Low power factor in arc furnace operation
1. the power meter installed by authority is to read a cumulative kWh, kVARh and KVAh from various appliances.
2. take a sample of reading of power meter as mentioned below:
Date: Time: kWh kVARh kVAh
25.09.2013 12:00:00 X Y Z
26.09.2013 12:00:00 A B C
Difference: 1 day 24 hour (X-A) (Y-B) (Z-C)
tan(Φi) = (Y-B)/(X-A) = R i.e. assume R = 0.7
Φi = arctan[(R)] = 34.99
cos(Φi) = cos(34.99) = 0.82
value of capacitor bank, kVAR = kW [tan(Φi) – tan(Φf)]

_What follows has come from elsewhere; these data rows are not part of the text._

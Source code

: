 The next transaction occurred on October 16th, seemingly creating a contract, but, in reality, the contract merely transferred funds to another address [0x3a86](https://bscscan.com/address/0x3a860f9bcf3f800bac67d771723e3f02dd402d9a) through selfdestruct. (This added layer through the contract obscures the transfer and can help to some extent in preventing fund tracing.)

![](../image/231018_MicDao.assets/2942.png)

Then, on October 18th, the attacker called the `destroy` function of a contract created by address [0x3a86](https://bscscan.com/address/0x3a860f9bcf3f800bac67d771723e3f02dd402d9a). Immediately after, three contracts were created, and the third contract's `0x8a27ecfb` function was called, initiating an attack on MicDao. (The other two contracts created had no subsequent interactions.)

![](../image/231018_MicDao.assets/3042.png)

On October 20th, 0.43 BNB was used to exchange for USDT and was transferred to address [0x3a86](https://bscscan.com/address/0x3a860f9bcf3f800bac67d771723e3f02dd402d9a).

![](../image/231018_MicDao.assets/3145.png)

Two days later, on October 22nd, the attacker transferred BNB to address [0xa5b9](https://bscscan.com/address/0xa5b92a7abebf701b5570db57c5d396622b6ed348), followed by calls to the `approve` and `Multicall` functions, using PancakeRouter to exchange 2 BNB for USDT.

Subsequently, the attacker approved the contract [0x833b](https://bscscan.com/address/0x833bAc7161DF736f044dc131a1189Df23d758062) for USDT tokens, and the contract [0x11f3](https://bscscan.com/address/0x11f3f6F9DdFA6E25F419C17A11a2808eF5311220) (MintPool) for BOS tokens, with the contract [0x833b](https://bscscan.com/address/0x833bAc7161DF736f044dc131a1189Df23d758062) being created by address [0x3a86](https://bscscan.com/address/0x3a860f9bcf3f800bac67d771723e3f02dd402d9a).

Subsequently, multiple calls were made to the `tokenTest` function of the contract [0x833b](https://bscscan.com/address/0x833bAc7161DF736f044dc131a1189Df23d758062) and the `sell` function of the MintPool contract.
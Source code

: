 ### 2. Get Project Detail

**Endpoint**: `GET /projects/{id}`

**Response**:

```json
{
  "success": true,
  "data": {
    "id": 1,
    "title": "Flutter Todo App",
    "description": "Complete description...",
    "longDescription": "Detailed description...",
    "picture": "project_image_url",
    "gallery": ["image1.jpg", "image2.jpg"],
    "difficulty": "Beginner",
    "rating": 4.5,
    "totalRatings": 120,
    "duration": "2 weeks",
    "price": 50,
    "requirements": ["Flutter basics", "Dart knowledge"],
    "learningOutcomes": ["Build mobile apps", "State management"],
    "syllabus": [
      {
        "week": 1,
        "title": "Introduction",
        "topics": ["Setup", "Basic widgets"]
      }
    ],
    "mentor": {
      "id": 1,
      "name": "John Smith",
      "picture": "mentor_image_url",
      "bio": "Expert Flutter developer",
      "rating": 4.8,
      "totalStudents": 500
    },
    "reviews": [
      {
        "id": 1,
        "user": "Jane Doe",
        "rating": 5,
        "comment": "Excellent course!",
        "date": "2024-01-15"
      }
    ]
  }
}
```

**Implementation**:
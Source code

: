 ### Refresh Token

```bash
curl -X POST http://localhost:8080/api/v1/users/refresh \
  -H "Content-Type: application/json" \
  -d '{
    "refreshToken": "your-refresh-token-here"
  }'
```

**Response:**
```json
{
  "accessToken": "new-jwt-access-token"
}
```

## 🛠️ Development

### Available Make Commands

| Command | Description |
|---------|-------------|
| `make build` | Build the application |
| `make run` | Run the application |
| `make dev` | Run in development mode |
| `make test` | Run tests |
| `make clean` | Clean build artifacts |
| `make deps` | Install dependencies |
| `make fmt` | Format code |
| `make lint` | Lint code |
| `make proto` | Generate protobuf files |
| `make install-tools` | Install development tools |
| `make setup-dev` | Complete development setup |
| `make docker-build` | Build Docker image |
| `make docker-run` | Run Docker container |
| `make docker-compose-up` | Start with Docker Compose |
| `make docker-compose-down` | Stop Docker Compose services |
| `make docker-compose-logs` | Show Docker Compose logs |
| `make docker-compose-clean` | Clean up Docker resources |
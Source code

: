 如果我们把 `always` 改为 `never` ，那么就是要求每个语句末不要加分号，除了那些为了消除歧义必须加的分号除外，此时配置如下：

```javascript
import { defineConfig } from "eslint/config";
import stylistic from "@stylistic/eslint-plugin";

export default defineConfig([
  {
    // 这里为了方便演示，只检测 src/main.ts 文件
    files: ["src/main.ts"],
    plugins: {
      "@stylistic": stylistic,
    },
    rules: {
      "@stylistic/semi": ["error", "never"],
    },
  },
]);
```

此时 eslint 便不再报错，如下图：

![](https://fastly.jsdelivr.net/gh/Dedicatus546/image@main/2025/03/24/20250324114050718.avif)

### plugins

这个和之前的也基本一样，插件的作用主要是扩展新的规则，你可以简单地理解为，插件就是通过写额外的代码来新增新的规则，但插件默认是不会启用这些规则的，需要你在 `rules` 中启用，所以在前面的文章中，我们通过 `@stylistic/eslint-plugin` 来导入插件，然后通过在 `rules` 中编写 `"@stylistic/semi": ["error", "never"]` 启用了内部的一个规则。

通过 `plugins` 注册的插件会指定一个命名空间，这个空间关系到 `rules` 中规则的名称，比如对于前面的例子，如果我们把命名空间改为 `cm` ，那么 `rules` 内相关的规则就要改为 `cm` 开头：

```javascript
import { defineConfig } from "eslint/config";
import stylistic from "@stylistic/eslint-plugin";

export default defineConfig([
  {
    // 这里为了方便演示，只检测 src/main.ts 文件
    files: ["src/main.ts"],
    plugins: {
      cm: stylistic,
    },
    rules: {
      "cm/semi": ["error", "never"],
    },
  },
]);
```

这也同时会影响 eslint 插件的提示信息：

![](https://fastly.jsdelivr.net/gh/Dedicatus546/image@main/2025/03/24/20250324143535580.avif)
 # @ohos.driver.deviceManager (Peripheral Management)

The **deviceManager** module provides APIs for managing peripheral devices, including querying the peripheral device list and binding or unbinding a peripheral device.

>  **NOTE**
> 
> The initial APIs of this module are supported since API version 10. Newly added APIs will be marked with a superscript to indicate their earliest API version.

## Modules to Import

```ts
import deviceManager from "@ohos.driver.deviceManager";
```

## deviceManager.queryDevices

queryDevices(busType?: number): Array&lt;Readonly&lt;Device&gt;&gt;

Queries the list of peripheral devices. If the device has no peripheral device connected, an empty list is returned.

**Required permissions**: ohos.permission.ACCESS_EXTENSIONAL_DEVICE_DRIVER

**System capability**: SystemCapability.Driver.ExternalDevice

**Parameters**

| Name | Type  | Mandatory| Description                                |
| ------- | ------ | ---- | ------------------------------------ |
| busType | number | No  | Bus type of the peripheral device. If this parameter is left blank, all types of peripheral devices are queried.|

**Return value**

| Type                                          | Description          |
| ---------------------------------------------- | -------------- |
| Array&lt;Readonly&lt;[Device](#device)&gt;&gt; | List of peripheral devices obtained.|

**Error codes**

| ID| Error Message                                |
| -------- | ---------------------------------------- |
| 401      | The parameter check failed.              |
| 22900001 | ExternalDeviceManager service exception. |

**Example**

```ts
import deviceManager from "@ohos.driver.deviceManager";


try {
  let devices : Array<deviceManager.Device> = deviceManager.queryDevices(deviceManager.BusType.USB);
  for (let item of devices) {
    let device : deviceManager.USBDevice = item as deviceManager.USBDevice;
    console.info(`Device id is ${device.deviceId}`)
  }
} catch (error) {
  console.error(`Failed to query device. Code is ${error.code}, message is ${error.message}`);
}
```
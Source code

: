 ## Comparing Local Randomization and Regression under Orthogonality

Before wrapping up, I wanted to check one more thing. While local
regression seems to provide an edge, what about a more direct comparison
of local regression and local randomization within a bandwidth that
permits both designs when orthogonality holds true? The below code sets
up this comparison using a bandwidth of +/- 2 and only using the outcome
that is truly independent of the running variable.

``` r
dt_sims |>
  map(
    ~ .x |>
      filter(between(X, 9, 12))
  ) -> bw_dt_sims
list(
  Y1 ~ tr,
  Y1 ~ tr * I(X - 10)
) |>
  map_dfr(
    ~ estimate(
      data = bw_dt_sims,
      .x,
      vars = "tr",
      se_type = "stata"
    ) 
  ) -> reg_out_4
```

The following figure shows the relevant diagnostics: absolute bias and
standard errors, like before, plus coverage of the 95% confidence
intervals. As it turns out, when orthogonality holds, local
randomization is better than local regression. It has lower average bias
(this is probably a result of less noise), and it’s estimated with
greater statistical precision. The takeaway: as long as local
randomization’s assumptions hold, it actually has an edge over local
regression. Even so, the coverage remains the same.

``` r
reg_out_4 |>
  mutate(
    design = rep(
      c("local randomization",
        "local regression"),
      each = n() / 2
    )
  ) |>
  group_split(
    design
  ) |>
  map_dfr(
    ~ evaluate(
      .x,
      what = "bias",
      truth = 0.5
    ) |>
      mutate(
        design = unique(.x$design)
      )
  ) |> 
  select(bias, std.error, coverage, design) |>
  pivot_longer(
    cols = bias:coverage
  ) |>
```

assume final cos(Φf) = 0.96,
Φf = arcos(0.96) = 16.26
therefore tan(Φf) = tan(16.26) = 0.292
The value of capacitor bank, KVArRh = kWh [tan(Φi) – tan(Φf)]
= (X-A)*[0.7 – 0.292)
= (X-A)*0.408
=0.408(X-A)
the value of capacitor bank, kVAR = kVARh/(24 houurs)
=0.408*(X-A)/24 = 4*416.67 = 1666.68
therefore (X-A) = 4*416.67*24/0.408
= 98040 kW
therefore, the difference in (X-A) in terms of kWh = 98040*24 = 2352960 kWh
Therefore, I suggested that reading of kWh, kVARh shall be take every hours and stated date and time taken of reading.